Posts Tagged ‘Anonymous comments’


Who the anonymice are

For the Boston Globe’s Sunday magazine, Neil Swidey looked at the people who post anonymously at Boston.com.

Is posting after stories a fun, lively outlet for outspoken people?

Or a haven for the brash and insensitive?

If you think one way or the other, or somewhere in between, this might be the most telling detail in the story: In one day, Boston.com had to examine 1,330 comments flagged as possibly being over the line (whatever that line is).

Does your newspaper have the staff and time to police hundreds or thousands of comments a day to weed out the sludge? Isn’t that a waste of everyone’s time?

Remember, the 1,330 were only the comments that were flagged.

And that’s at one point in time. The cesspool under each each story has the potential to grow all day, every day.

A storm of anonymity

The publication of anonymous reader comments by newspapers is unethical and should be discontinued, except in rare and unusual circumstances.

The Society of Professional Journalists Code of Ethics emphasizes that journalists should:
• Seek truth and report it
• Minimize harm
• Be fair and accurate
• Be accountable
• Show good taste

However, it also says journalists should:
• Support open exchange of views, but should not misrepresent the facts
• Give voice to the voiceless
• Encourage the public to voice grievances

So, how can newspapers manage all that – be fair and accountable and support open exchange? They have been doing that for many years.

They have managed with features called “letters to the editor” and the “op-ed” page. Those features do not permit anonymity, except in rare occasions, and even then require that writers’ identity be known to the editors before articles are published.

Now, with the internet and online editions of newspapers, anyone with access to a computer can comment anonymously. Oversight is minimal. Newspapers would have to increase staff to authenticate each online submission, as is done with letters to the editor and op-ed articles. That will not happen, especially in these times of deep newspaper staff cutbacks.

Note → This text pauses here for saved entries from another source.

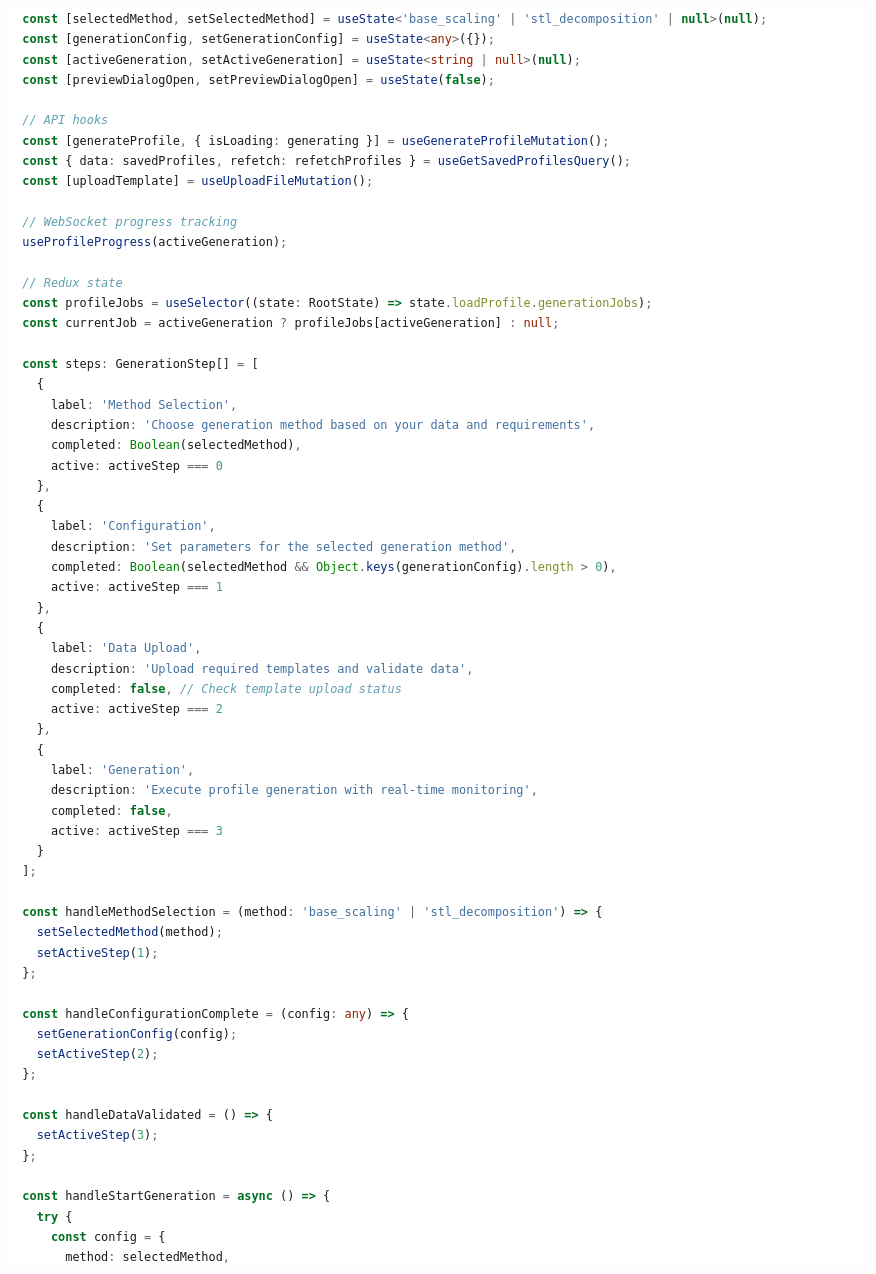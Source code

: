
 ```typescript
  const [selectedMethod, setSelectedMethod] = useState<'base_scaling' | 'stl_decomposition' | null>(null);
  const [generationConfig, setGenerationConfig] = useState<any>({});
  const [activeGeneration, setActiveGeneration] = useState<string | null>(null);
  const [previewDialogOpen, setPreviewDialogOpen] = useState(false);

  // API hooks
  const [generateProfile, { isLoading: generating }] = useGenerateProfileMutation();
  const { data: savedProfiles, refetch: refetchProfiles } = useGetSavedProfilesQuery();
  const [uploadTemplate] = useUploadFileMutation();

  // WebSocket progress tracking
  useProfileProgress(activeGeneration);

  // Redux state
  const profileJobs = useSelector((state: RootState) => state.loadProfile.generationJobs);
  const currentJob = activeGeneration ? profileJobs[activeGeneration] : null;

  const steps: GenerationStep[] = [
    {
      label: 'Method Selection',
      description: 'Choose generation method based on your data and requirements',
      completed: Boolean(selectedMethod),
      active: activeStep === 0
    },
    {
      label: 'Configuration',
      description: 'Set parameters for the selected generation method',
      completed: Boolean(selectedMethod && Object.keys(generationConfig).length > 0),
      active: activeStep === 1
    },
    {
      label: 'Data Upload',
      description: 'Upload required templates and validate data',
      completed: false, // Check template upload status
      active: activeStep === 2
    },
    {
      label: 'Generation',
      description: 'Execute profile generation with real-time monitoring',
      completed: false,
      active: activeStep === 3
    }
  ];

  const handleMethodSelection = (method: 'base_scaling' | 'stl_decomposition') => {
    setSelectedMethod(method);
    setActiveStep(1);
  };

  const handleConfigurationComplete = (config: any) => {
    setGenerationConfig(config);
    setActiveStep(2);
  };

  const handleDataValidated = () => {
    setActiveStep(3);
  };

  const handleStartGeneration = async () => {
    try {
      const config = {
        method: selectedMethod,
```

The result has been a storm of anonymous comments – some of them quite nasty – in online newspapers. Rather than give voice to the voiceless, this practice in fact both provides venue and protection to unethical voices. It is unfair, is often inaccurate, harmful, in poor taste, and is not accountable.

Granted, those reader comments are not “journalistic” efforts but they are published by journalists who not only lend credibility to the irresponsible but also shield them from accountability. Newspapers cannot ignore the unethical aspects of anonymous reader comments.

The “voiceless” are not voiceless. There are many online avenues for them to air their opinions anonymously if they choose to do so. Newspapers should not be among those avenues. Doing so is irresponsible and not ethical.

Paul R. LaRocque, member, SPJ Ethics Committee
This comment is my personal opinion and not necessarily that of the Ethics Committee.

Trying to stomp out the student press

As much as I dislike the nastiness of anonymous comments, trying to shut down a school newspaper that allows them is a whole new level of harm.

The staff of Virginia Tech’s Collegiate Times must be allowed the freedom to practice and learn journalism and the difficult decisions inherent to the craft. One of those decisions is taste and decorum in opinion – choosing where to draw the line in comments in print and online.

The Foundation for Indvidual Rights in Education is correct. The standards of civility, sensitivity and respect in expression are ideal, but should be aspirational.

Silencing a student newspaper is a drastic step, beyond disrespectful. It’s Draconian.